▶ Entries shown:
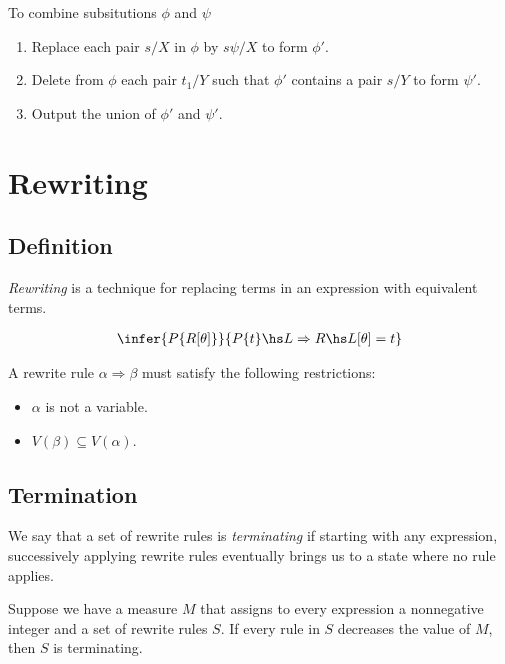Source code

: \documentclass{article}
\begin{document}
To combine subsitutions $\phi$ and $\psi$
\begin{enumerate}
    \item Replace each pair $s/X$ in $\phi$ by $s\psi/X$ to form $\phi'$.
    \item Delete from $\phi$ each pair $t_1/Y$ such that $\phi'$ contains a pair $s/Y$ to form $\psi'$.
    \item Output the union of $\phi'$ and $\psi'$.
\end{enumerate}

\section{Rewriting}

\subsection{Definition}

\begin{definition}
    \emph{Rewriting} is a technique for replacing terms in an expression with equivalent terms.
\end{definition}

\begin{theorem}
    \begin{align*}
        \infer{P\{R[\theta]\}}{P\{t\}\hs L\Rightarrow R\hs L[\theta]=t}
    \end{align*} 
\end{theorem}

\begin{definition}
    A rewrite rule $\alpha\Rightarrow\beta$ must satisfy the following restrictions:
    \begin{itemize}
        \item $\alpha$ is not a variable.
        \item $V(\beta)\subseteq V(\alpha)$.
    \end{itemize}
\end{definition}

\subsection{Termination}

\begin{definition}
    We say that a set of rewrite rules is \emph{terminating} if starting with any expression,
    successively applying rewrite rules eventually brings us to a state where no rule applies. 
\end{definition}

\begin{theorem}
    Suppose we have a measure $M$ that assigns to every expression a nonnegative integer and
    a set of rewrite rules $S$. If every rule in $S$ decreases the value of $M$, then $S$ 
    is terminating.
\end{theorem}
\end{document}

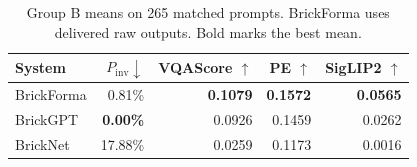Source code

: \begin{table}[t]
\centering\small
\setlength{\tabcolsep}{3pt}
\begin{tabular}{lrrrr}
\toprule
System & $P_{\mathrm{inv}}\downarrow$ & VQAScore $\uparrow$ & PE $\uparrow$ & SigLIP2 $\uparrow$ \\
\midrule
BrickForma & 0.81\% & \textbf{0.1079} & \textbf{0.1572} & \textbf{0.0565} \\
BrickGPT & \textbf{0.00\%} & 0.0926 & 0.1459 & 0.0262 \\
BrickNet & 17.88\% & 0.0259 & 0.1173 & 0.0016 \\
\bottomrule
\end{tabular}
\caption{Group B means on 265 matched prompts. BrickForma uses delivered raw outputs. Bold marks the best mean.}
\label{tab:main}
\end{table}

---

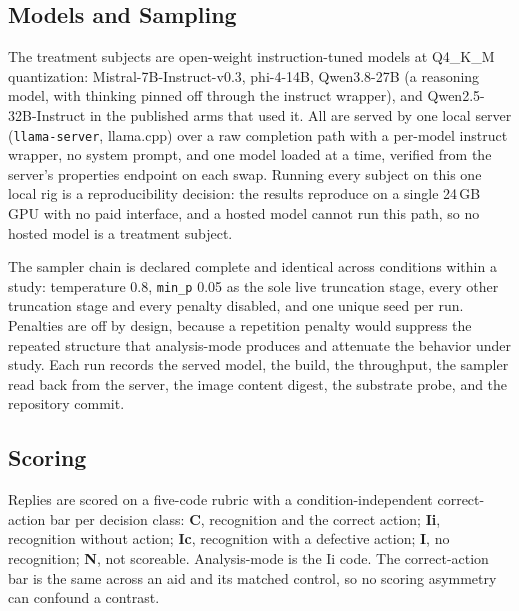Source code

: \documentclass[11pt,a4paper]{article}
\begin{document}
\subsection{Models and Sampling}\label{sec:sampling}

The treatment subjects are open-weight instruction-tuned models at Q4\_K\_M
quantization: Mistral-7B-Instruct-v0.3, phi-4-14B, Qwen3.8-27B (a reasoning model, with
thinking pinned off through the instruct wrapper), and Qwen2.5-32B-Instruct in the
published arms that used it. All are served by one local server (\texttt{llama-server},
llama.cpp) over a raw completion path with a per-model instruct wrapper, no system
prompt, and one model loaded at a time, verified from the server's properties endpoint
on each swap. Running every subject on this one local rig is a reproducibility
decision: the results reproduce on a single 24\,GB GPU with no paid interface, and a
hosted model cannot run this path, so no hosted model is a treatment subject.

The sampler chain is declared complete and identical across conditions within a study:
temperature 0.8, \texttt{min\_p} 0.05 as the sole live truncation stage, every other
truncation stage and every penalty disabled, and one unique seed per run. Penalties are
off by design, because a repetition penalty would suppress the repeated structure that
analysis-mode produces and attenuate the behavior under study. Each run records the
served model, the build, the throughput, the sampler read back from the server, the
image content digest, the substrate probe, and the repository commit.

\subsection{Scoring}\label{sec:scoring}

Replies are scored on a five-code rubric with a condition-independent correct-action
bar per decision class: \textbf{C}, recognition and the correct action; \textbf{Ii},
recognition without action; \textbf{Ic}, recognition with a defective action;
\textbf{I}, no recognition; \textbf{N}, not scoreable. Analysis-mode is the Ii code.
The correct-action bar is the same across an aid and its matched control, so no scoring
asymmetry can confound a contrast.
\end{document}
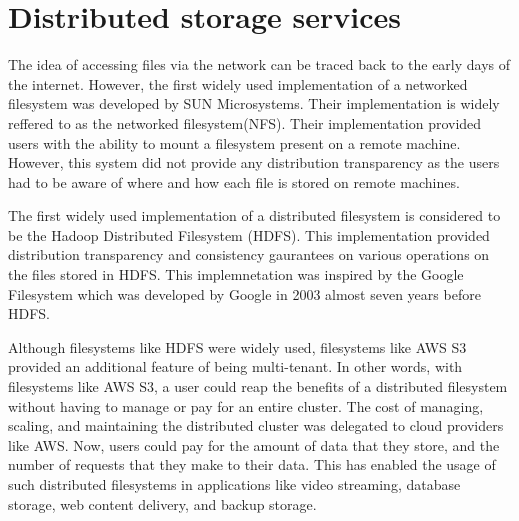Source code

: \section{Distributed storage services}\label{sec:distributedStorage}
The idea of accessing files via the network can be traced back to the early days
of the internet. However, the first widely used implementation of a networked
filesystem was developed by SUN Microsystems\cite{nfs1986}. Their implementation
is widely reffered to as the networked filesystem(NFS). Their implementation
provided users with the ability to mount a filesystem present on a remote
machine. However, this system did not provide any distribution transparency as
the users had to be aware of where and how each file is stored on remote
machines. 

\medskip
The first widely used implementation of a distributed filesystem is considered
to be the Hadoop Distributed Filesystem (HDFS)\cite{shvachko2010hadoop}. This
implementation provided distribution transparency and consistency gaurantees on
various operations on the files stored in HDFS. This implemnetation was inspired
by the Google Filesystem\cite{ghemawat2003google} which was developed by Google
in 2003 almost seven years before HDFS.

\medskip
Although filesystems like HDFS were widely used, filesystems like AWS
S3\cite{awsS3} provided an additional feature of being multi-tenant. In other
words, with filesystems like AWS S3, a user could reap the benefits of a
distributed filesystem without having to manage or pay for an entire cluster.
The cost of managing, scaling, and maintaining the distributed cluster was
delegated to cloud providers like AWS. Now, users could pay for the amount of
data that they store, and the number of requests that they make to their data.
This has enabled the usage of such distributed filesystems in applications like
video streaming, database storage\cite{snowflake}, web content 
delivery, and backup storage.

--

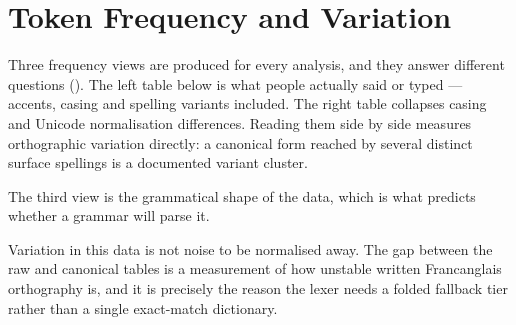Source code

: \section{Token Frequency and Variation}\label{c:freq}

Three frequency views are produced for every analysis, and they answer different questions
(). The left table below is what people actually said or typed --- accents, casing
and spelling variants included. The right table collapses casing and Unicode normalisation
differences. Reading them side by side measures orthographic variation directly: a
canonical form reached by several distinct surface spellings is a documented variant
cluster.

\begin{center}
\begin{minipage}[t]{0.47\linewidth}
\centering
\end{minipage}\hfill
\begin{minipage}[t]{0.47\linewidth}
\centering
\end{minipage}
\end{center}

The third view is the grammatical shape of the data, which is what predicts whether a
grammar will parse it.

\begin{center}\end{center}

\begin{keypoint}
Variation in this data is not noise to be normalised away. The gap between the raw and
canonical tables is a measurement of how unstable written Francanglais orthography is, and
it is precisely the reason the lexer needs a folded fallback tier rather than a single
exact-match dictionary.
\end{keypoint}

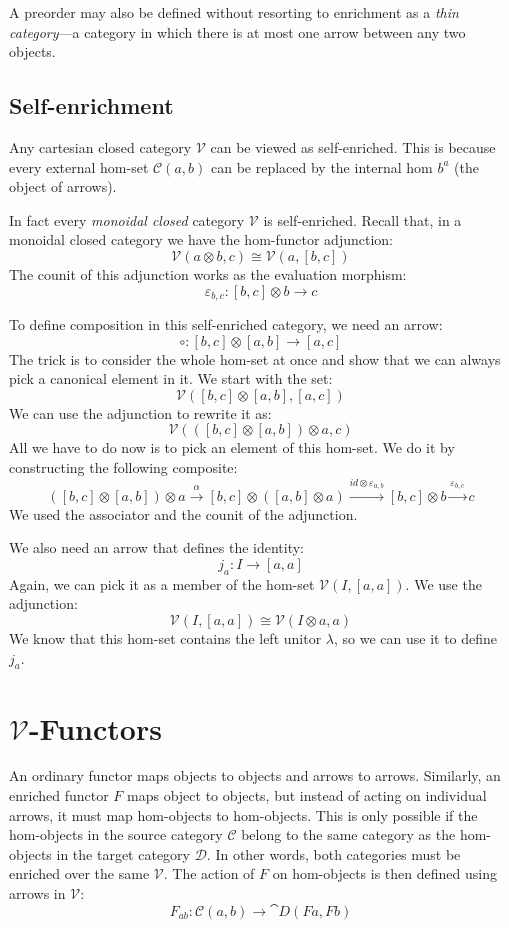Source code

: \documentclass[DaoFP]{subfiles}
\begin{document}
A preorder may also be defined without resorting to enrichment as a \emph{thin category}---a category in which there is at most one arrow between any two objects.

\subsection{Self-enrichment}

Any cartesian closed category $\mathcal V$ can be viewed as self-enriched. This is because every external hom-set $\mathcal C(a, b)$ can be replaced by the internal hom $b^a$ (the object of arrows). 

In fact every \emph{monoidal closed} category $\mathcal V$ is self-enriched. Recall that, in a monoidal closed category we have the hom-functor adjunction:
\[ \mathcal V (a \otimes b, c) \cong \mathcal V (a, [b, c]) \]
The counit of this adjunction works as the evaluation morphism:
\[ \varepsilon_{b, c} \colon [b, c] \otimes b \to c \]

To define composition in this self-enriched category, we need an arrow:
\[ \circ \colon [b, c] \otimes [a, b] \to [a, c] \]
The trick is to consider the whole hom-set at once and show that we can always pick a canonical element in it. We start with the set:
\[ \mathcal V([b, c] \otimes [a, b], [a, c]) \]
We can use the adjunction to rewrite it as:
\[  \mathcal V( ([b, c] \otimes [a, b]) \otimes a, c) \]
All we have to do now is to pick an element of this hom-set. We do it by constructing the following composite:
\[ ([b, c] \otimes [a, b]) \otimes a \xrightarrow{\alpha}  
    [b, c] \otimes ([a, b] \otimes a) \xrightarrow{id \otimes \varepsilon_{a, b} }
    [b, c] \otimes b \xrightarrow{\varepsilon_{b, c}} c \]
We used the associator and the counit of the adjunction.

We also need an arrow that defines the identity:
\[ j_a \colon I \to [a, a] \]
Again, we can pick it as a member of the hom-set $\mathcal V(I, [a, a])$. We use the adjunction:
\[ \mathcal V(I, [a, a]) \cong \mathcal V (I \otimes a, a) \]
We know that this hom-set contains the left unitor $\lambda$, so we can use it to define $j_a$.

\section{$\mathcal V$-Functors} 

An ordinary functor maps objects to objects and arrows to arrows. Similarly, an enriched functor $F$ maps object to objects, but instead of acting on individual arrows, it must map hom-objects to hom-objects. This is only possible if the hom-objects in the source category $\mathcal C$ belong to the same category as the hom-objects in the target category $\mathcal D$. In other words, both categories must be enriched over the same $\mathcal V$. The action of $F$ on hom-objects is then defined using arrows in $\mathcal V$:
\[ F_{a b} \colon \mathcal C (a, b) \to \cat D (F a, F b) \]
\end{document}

▶ Work required: Show each line of the listing that holds the string "content".

▶ Solution to this exercise:
image content digest, the substrate probe, and the repository commit.
video streaming, database storage\cite{snowflake}, web content 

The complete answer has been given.